Start of GIVEN INFORMATION
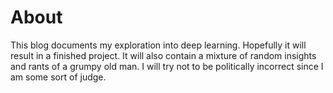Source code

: # About

This blog documents my exploration into deep learning. Hopefully it will result in a finished project. It will also contain a mixture of random insights and rants of a grumpy old man. I will try not to be politically incorrect since I am some sort of judge.

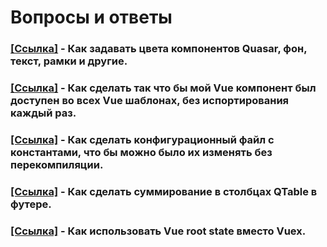 # Вопросы и ответы

### [[Ссылка]](https://ru.stackoverflow.com/questions/1104152/quasar-кастомный-цвет-q-input-не-в-фокусе) - Как задавать цвета компонентов Quasar, фон, текст, рамки и другие.  
### [[Ссылка]](https://ru.stackoverflow.com/questions/1112838/vue-компонент-во-всех-шаблонах-без-импорта) - Как сделать так что бы мой Vue компонент был доступен во всех Vue шаблонах, без испортирования каждый раз.

### [[Ссылка]](https://ru.stackoverflow.com/questions/1113910/Изменение-данных-конфига-в-quasar-проекте-без-перекомпиляции) - Как сделать конфигурационный файл с константами, что бы можно было их изменять без перекомпиляции.

### [[Ссылка]](https://ru.stackoverflow.com/questions/1108197/Суммирование-в-столбцах-qtable-компонента-quasar) - Как сделать суммирование в столбцах QTable в футере.

### [[Ссылка]](https://ru.stackoverflow.com/questions/1116915/Как-использовать-vue-root-вместо-vuex) - Как использовать Vue root state вместо Vuex.

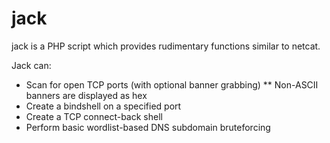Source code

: jack
=========
jack is a PHP script which provides rudimentary functions similar to netcat.

Jack can:
* Scan for open TCP ports (with optional banner grabbing)
** Non-ASCII banners are displayed as hex
* Create a bindshell on a specified port
* Create a TCP connect-back shell
* Perform basic wordlist-based DNS subdomain bruteforcing
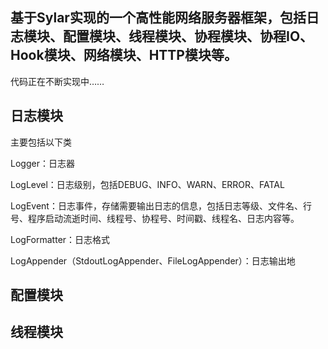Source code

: ## 基于Sylar实现的一个高性能网络服务器框架，包括日志模块、配置模块、线程模块、协程模块、协程IO、Hook模块、网络模块、HTTP模块等。

代码正在不断实现中……

## 日志模块
主要包括以下类 

Logger：日志器

LogLevel：日志级别，包括DEBUG、INFO、WARN、ERROR、FATAL

LogEvent：日志事件，存储需要输出日志的信息，包括日志等级、文件名、行号、程序启动流逝时间、线程号、协程号、时间戳、线程名、日志内容等。

LogFormatter：日志格式

LogAppender（StdoutLogAppender、FileLogAppender）：日志输出地

## 配置模块

## 线程模块
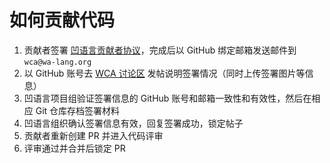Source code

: # 如何贡献代码

1. 贡献者签署 [凹语言贡献者协议](https://wa-lang.org/community/wca.html)，完成后以 GitHub 绑定邮箱发送邮件到 `wca@wa-lang.org`
2. 以 GitHub 账号去 [WCA 讨论区](https://github.com/orgs/wa-lang/discussions/categories/wca) 发帖说明签署情况（同时上传签署图片等信息）
3. 凹语言项目组验证签署信息的 GitHub 账号和邮箱一致性和有效性，然后在相应 Git 仓库存档签署材料
4. 凹语言组织确认签署信息有效，回复签署成功，锁定帖子
5. 贡献者重新创建 PR 并进入代码评审
6. 评审通过并合并后锁定 PR
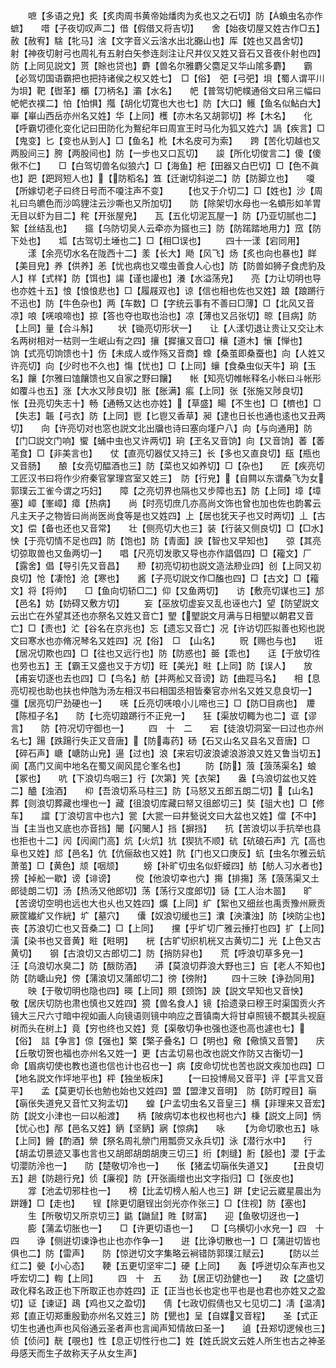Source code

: <!-- { "loadSidebar": true } -->
　　嗻【多语之皃】炙【炙肉周书黄帝始燔肉为炙也又之石切】防【蝜虫名亦作蟅】　　唶【子夜切叹声二】借【假借又将吉切】　　舍【始夜切屋又姓古作□五】赦【赦宥】騇【牝马】涻【文字音义云涻水出北嚻山也】厍【姓也又昌舍切】　　射【神夜切射弓也周礼有五射白矢参连剡注让尺井仪又姓又音石又音夜仆射也四】防【上同见説文】贳【賖也贷也】麝【兽名尔雅麝父麕足又华山隂多麝】　　霸【必驾切国语霸把也把持诸侯之权又姓七】　□【俗】　弝【弓弝】垻【蜀人谓平川为垻】靶【辔革】欛【刀柄名】灞【水名】　　帊【普驾切帊幞通俗文曰帛三幅曰帊帊衣襆二】怕【怕惧】摦【胡化切寛也大也七】防【大口】鳠【鱼名似鮎白大】崋【崋山西岳亦州名又姓】华【上同】檴【亦木名又胡郭切】桦【木名】　　化【呼霸切德化变化记曰田防化为鴽纪年曰周宣王时马化为狐又姓六】諣【疾言】□【鬼变】匕【变也从到人】□【鱼名】杹【木名皮可为索】　　跨【苦化切越也又两股间三】胯【两股间也】防【一步也又口瓦切】　　誜【所化切俊言二】傻【傻偢不仁】　　□【白驾切兽名似狼六】□【海鱼】杷【田器又白巴切】□【色不眞也】跁【跁跒短人也】【防稻名】笡【迁谢切斜逆二】防【防脚立也】　　嗄【所嫁切老子曰终日号而不嗄注声不变】
　　【也又于介切二】□【姓也】沙【周礼曰鸟皫色而沙鸣貍注云沙嘶也又所加切】　　防【除架切水母也一名蟦形如羊胃无目以虾为目二】秺【开张屋皃】　　瓦【五化切泥瓦屋一】防【乃亚切腻也二】絮【丝结乱也】　　攨【乌防切吴人云牵亦为攨也三】防【防蹃踏地用力】窊【防下处也】　　坬【古驾切土埵也二】□【相□误也】
　　四十一漾【宕同用】
　　漾【余亮切水名在陇西十二】羕【长大】飏【风飞】炀【炙也向也暴也】眻【美目皃】养【供养】恙【忧也病也又噬虫善食人心也】防【防兽如狮子食虎豹及人】样【式样】防【饵也】諹【谨也讙也】瀁【水溢荡皃】　　亮【力让切明也导也亦姓十五】悢【悢悢悲也】□【履屐双也】谅【信也相也佐也又姓】踉【踉蹡行不迅也】防【牛色杂也】两【车数】□【字统云事有不善曰□薄】□【北风又音凉】哴【唴哴啼也】掠【答也夺也取也治也】凉【薄也又吕张切】晾【目病】防【上同】量【合斗斛】
　　状【锄亮切形状一】　　让【人漾切退让贵让又交让木名两树相对一枯则一生岷山有之四】攘【摨攘又音□】欀【道木】懹【惮也】　　饷【式亮切饷馈也十】伤【未成人或作殇又音商】蟓【桑茧即桑蚕也】向【人姓又许亮切】向【少时也不久也】慯【忧也】□【上同】蠰【食桑虫似天牛】珦【玉名】饟【尔雅曰馌饟馈也又自家之野曰饟】　　帐【知亮切帷帐释名小帐曰斗帐形如覆斗也五】涨【大水又陟良切】胀【胀满】痮【上同】张【张施又陟良切】　　怅【丑亮切失志十】畅【通畅又达也亦姓】【草盛】畼【不生也】□【櫅也】□【失志】韔【弓衣】防【上同】鬯【匕鬯又香草】昶【逮也日长也通也逺也又丑两切】　　向【许亮切对也窓也説文北出牖也诗曰塞向墐户八】向【与向通用】防【门□説文门响】蠁【蛹中虫也又许两切】珦【玊名又音饷】向【又音饷】萫【萫芼食】□【非美言也】　　仗【直亮切器仗又持三】长【多也又直良切】瓺【瓶也又音肠】　　酿【女亮切醖酒也三】防【菜也又如养切】□【杂也】　　匠【疾亮切工匠汉书曰将作少府秦官掌理宫室又姓三】　防【行皃】【自闗以东谓桑飞为女郭璞云工雀今谓之巧妇】　　障【之亮切界也隔也又步障也五】防【上同】墇【墇塞】嶂【峯嶂】瘴【热病】　　尚【时亮切庶几亦高尚文饰也曾也加也佐也韵畧云凡主天子之物皆曰尚尚医尚食等是也又姓四】上【居也犹天子也又时两切】丄【古文】偿【备也还也又音常】　　壮【侧亮切大也三】装【行装又侧良切】□【□水】　　怏【于亮切情不足也四】防【饱也】防【青面】詇【智也又早知也】　　弶【其亮切弶取兽也又鱼两切一】　　唱【尺亮切发歌又导也亦作誯倡四】□【籕文】厂【露舍】倡【导引先又音昌】　　剙【初亮切初也説文造法剙业四】创【上同又初良切】怆【凄怆】沧【寒也】　　酱【子亮切説文作□醢也四】□【古文】□【籕文】将【将帅】　　□【鱼向切轿□二】仰【又鱼两切】　　访【敷亮切谋也三】邡【邑名】妨【妨碍又敷方切】
　　妄【巫放切虚妄又乱也诬也六】望【防望説文云出亡在外望其还也亦祭名又姓又音亡】朢【朢説文月满与日相朢以朝君又音亡】□【责也】汒【谷名在京兆也】忘【遗忘又音亡】况【许访切匹拟善也矧也説文曰寒水也亦脩况琴名又姓四】况【俗】　□　【山名】
　　贶【赐也与也】　　诳【居况切欺也四】□【往也又远行也】防【防惑也】臦【乖也】　　迋【于放切徃也劳也五】王【霸王又盛也又于方切】旺【美光】暀【上同】防【误人】　　放【甫妄切逐也去也四】□【鸟名】舫【并两舩又音谤】趽【曲踁马名】　　相【息亮切视也助也扶也仲虺为汤左相汉书曰相国丞相皆秦官亦州名又姓又息良切一】　　彊【居亮切尸劲硬也一】　　唴【丘亮切唴哴小儿啼也三】□【防□目病也】　羻【陈桓子名】　　防【七亮切踉蹡行不正皃一】　　狂【渠放切輙为也二】诓【谬言】　　防【符况切守御也一】
　　四　十　二　　宕【徒浪切洞室一曰过也亦州名七】踼【跌踼行失正又音唐】【防毒药】砀【石又山名又县名又音唐】□【碎石声】嵣【嵣防山皃】逿【过也】浪【来宕切波浪谑浪游浪又姓又鲁当切五】阆【髙门又阆中地名在蜀又阆风昆仑峯名也】
　　防【防】蒗【蒗荡渠名】蜋【冢也】　　吭【下浪切鸟咽三】行【次第】笐【衣架】　　盎【乌浪切盆也又姓二】醠【浊酒】　　枊【吾浪切系马柱三】防【马怒又五郎五朗二切】【山名】　　葬【则浪切葬藏也埋也一】藏【徂浪切库藏曰帑又徂郎切三】奘【驵大也】□【修车】　　譡【丁浪切言中也六】瓽【大瓽一曰井甃说文曰大盆也又姓】儅【不中】当【主当也又底也亦音挡】闣【闪闣人】挡【摒挡】　　抗【苦浪切以手抗举也县也拒也十二】闶【闶阆门高】炕【火炕】犺【猰犺不顺】砊【砊硠石声】亢【高也阜也又姓】邟【邑名】伉【伉俪敌也又姓】阬【门也又口庚反】蚢【虫名尔雅云蚢萧茧】□【黄色】颃【咽颃】
　　螃【补旷切虫名似虾蟆四】舫【舫人习水者也】搒【掉舩一歇】谤【诽谤】
　　傥【他浪切幸也六】摥【排摥】荡【蒗荡渠又土郎徒朗二切】汤【热汤又他郎切】荡【荡行又度郎切】铴【工人治木噐】　　旷【苦谤切空明也远也大也乆也又姓四】爌【上同】纩【絮也又细丝也禹贡豫州厥贡厥筐纎纩又作絖】圹【墓穴】　　儾【奴浪切缓也三】灢【泱灢浊】防【坱防尘也】　　丧【苏浪切亡也又音桑二】□【上同】　　攩【乎圹切广雅云捶打也四】扩【上同】潢【染书也又音黄】暀【暀明】　　桄【古旷切织机桄又古黄切二】光【上色又古黄切】　　钢【古浪切又古郎切二】防【捎防舁也】　　荒【呼浪切草多皃一】　　汪【乌浪切水臭二】防【酦防酒】　　漭【莫浪切莽浪大野也三】吂【老人不知也】防【防嵣山皃】傍【蒲浪切又蒲郎切二】徬【徬附】
　　四十三映【诤劲同用】
　　映【于敬切明也隐也四】暎【上同】賏【颈饰】詇【説文早知也又音怏】　　敬【居庆切防也肃也慎也又姓四】獍【兽名食人】镜【拾遗录曰穆王时渠国贡火齐镜大三尺六寸暗中视如画人向镜语则镜中响应之晋镇南大将甘卓照镜不覩其头视庭树而头在树上】竟【穷也终也又姓】竞【渠敬切争也强也逐也高也遽也七】【俗】　誩【争言】倞【强也】檠【檠子叠名】□【明也】儆【儆慎又音警】　　庆【丘敬切贺也福也亦州名又姓一】更【古孟切易也改也説文作防又古衡切一】　　命【眉病切使也教也道也信也计也召也一】病【皮命切忧也苦也説文疾加也四】□【地名説文作坪地平也】枰【独坐板床】
　　【一曰投博局又音平】评【平言又音平】　　孟【莫更切长也勉也始也又姓四】盟【盟津又音明】　防【防盯瞠目】朚【朚伥失道皃又音忙又狗孟切】　　蝗【户孟切虫名又音皇三】横【非理来又音宏】防【説文小津也一曰以船渡】　　柄【陂病切本也权也柯也六】棅【説文上同】怲【忧心也】邴【邑名又姓】鈵【坚鈵】寎【惊病】　　咏
　　【为命切歌也五】咏【上同】醟【酌酒】禜【祭名周礼禜门用瓢赍又永兵切】泳【潜行水中】　　行【胡孟切景迹又事也言也又胡郎胡朗胡庚三切三】绗【刺缝】胻【胫也】瀴【于孟切瀴防泠也一】　　防【楚敬切冷也一】　　伥【猪孟切朚伥失道又】
　　【丑良切五】趟【防趟行皃】侦【廉视】防【开张画缯也出文字指归】□【张皮也】
　　牚【池孟切邪柱也一】　　榜【比孟切榜人船人也三】跰【史记云崴星晨出为跰踵】□【走也】　　锃【除更切磨锃出剑光亦作张三】□【住视】防【塞也】
　　生【所敬切又所京切三】鼪【鼬鼠】貹【财富】　　迎【鱼敬切迓也一】
　　膨【蒲孟切胀也一】　　□【许更切语也一】　　□【乌横切小水皃一】四　十　四　　诤【侧逬切谏诤也止也亦作争一】　　逬【比诤切散也一】□【蒲逬切皆也俱也二】防【雷声】　　防【惊迸切文字集略云裥错防郭璞江赋云】
　　【防以兰红二】嫈【小心态】　　鞕【五更切坚牢二】硬【上同】　　轰【呼迸切众车声也又呼宏切二】輷【上同】
　　四　十　五　　劲【居正切劲健也一】　　政【之盛切政化释名政正也下所取正也亦姓四】正【正当也长也定也平也是也君也亦姓又之盈切】证【谏证】鴊【鸡也又之盈切】　　倩【七政切假倩也又七见切二】凊【温凊】　　郑【直正切郑重殷勤亦州名又姓三】防【甖也】呈【自媒又音程】　　圣【式正切生也通也声也风俗通云圣者声也言闻声知情故曰圣一】　　遉【丑郑切逻候也三】侦【侦问】靗【覗也】性【息正切性行也二】姓【姓氏説文云姓人所生也古之神圣母感天而生子故称天子从女生声】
End of GIVEN INFORMATION
WHAT IS BEING ASKED: Your reply should hold nothing but the lines above, from the one containing "# Вопросы и ответы" to the one containing "испортирования каждый раз.", reproduced exactly minus the pictures.

RESULT OF THE EXERCISE:
 # Вопросы и ответы

### [[Ссылка]](https://ru.stackoverflow.com/questions/1104152/quasar-кастомный-цвет-q-input-не-в-фокусе) - Как задавать цвета компонентов Quasar, фон, текст, рамки и другие.  
### [[Ссылка]](https://ru.stackoverflow.com/questions/1112838/vue-компонент-во-всех-шаблонах-без-импорта) - Как сделать так что бы мой Vue компонент был доступен во всех Vue шаблонах, без испортирования каждый раз.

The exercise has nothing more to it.